Lines holding the word "more" are the ones to copy from the data below.
[[ INPUT, beginning ]]
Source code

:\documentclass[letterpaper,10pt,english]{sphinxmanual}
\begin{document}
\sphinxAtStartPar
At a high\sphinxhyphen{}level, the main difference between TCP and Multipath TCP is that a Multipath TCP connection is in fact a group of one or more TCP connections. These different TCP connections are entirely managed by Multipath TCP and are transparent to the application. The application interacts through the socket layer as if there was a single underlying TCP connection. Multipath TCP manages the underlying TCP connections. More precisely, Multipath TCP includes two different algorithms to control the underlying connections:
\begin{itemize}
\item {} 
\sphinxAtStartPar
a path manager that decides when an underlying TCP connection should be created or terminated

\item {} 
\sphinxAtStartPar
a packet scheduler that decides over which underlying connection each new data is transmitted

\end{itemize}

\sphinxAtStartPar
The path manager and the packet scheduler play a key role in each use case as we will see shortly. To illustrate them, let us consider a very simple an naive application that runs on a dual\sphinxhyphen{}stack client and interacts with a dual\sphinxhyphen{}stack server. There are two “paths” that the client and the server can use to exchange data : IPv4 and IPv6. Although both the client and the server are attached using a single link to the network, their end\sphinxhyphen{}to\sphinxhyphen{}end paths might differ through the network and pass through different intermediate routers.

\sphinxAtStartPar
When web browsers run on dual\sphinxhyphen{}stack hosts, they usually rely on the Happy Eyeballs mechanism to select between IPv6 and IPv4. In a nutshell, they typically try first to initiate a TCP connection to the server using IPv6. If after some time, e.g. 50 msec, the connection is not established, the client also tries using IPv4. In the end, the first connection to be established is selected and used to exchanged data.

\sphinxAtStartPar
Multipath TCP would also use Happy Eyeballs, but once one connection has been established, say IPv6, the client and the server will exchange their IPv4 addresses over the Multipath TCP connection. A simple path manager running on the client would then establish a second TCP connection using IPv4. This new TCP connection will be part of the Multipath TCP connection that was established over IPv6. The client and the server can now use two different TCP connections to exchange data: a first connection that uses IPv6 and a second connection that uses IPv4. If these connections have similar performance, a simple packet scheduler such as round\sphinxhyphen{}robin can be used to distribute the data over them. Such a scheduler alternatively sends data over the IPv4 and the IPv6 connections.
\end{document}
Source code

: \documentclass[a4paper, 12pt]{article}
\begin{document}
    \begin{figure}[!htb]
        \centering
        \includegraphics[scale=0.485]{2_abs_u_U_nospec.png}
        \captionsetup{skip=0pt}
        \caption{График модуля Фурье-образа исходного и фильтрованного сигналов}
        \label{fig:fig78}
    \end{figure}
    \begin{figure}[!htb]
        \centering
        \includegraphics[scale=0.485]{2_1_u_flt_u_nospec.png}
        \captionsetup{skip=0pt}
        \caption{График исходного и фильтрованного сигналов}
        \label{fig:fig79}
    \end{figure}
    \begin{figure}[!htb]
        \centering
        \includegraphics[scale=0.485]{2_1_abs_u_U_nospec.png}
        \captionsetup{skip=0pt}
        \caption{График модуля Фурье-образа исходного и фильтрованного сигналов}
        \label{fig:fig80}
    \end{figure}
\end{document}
[[ INPUT, end ]]
[[ INPUT, beginning ]]
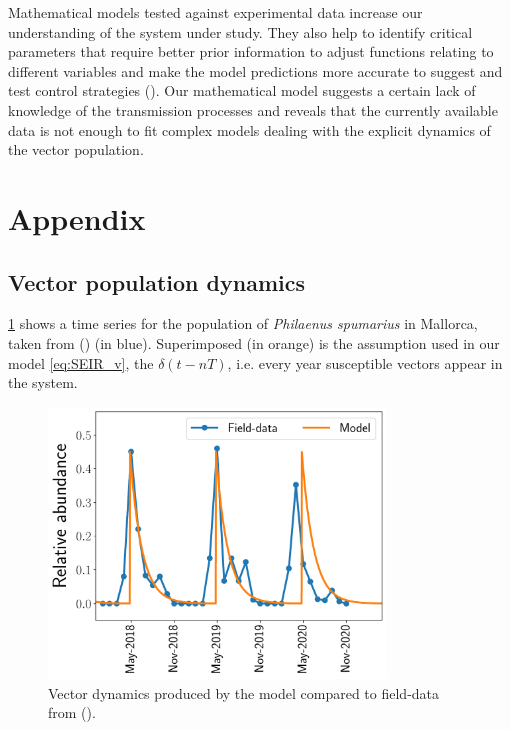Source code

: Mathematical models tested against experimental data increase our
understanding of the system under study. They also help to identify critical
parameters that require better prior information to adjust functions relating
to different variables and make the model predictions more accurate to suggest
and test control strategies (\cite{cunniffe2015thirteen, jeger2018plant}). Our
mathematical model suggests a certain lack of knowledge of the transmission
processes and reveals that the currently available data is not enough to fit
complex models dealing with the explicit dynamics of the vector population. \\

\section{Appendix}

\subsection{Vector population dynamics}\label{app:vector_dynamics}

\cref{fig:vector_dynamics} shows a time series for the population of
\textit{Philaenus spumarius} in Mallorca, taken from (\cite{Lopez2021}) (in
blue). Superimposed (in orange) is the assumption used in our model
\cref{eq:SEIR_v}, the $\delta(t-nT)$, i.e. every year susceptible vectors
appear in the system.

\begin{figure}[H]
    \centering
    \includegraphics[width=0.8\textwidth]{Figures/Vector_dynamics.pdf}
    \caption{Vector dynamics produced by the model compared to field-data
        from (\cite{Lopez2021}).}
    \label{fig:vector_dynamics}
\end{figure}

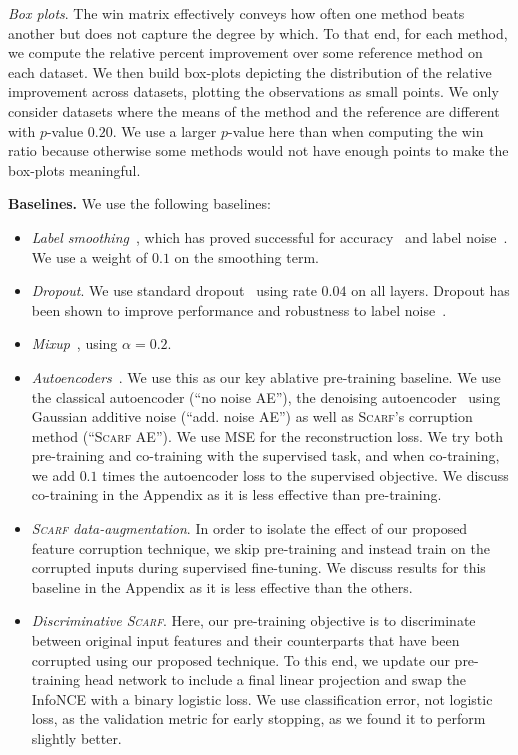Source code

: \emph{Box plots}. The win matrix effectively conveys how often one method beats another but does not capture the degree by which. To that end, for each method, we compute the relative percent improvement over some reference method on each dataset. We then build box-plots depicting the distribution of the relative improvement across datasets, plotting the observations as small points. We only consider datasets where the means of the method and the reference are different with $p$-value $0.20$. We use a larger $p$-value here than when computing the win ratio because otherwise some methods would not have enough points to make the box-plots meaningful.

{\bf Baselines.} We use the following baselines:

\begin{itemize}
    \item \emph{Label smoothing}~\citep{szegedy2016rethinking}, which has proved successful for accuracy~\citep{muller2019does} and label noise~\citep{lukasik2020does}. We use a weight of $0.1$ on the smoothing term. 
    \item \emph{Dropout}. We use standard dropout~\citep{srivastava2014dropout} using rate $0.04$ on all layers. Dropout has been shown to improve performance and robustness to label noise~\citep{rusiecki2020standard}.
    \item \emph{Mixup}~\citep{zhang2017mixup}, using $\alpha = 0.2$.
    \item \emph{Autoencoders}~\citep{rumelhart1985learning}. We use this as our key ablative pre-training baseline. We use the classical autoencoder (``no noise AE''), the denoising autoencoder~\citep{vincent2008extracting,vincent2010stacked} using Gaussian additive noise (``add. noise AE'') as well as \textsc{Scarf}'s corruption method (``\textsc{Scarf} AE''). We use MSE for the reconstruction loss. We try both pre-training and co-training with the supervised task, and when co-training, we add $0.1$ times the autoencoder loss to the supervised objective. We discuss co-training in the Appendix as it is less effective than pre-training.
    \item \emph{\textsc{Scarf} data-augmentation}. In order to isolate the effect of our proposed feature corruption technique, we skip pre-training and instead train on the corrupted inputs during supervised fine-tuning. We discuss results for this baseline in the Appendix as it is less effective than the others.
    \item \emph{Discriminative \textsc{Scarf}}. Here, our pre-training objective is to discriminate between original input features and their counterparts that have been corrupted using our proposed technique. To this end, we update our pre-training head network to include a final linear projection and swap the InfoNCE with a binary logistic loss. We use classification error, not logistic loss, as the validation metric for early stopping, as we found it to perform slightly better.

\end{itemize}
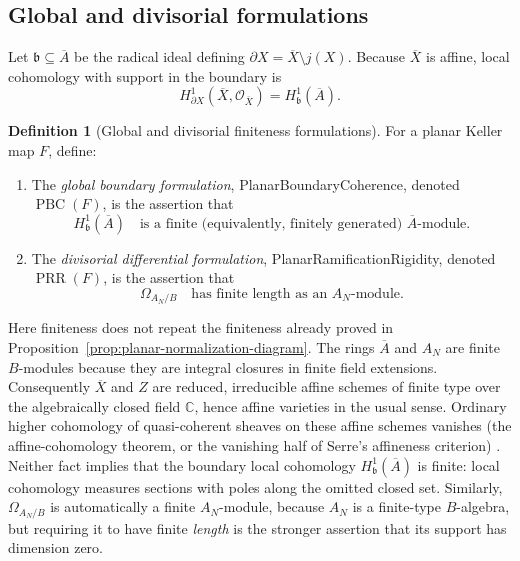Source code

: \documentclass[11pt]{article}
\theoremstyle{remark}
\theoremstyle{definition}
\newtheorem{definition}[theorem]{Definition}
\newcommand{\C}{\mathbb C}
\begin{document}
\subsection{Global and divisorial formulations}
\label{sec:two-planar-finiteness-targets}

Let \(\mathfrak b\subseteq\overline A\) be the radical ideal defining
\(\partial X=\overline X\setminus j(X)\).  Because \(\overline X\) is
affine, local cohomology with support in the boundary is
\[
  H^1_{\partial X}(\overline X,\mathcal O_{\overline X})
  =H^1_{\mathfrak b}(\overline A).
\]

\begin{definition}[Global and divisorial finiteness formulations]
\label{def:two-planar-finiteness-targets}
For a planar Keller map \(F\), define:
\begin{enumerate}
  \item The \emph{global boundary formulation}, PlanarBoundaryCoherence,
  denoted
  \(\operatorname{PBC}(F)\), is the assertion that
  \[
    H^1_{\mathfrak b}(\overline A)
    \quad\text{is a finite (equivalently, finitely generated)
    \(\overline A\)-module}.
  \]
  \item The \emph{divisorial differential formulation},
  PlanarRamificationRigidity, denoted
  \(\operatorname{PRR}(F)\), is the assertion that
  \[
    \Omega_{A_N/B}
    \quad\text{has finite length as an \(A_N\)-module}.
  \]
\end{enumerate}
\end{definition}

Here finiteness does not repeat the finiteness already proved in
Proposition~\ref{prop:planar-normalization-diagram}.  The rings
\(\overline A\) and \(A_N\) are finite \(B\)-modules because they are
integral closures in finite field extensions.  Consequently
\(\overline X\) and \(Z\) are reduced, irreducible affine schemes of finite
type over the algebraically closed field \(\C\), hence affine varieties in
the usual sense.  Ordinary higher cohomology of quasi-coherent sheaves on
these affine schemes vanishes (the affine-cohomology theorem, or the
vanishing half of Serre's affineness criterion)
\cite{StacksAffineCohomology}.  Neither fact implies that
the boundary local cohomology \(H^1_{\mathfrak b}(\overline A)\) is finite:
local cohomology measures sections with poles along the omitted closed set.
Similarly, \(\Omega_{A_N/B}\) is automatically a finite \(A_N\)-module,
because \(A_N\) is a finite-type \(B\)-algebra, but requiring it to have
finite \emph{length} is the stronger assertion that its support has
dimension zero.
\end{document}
[[ INPUT, end ]]
SOLUTION FOR THIS EXERCISE:
At a high\sphinxhyphen{}level, the main difference between TCP and Multipath TCP is that a Multipath TCP connection is in fact a group of one or more TCP connections. These different TCP connections are entirely managed by Multipath TCP and are transparent to the application. The application interacts through the socket layer as if there was a single underlying TCP connection. Multipath TCP manages the underlying TCP connections. More precisely, Multipath TCP includes two different algorithms to control the underlying connections:
to different variables and make the model predictions more accurate to suggest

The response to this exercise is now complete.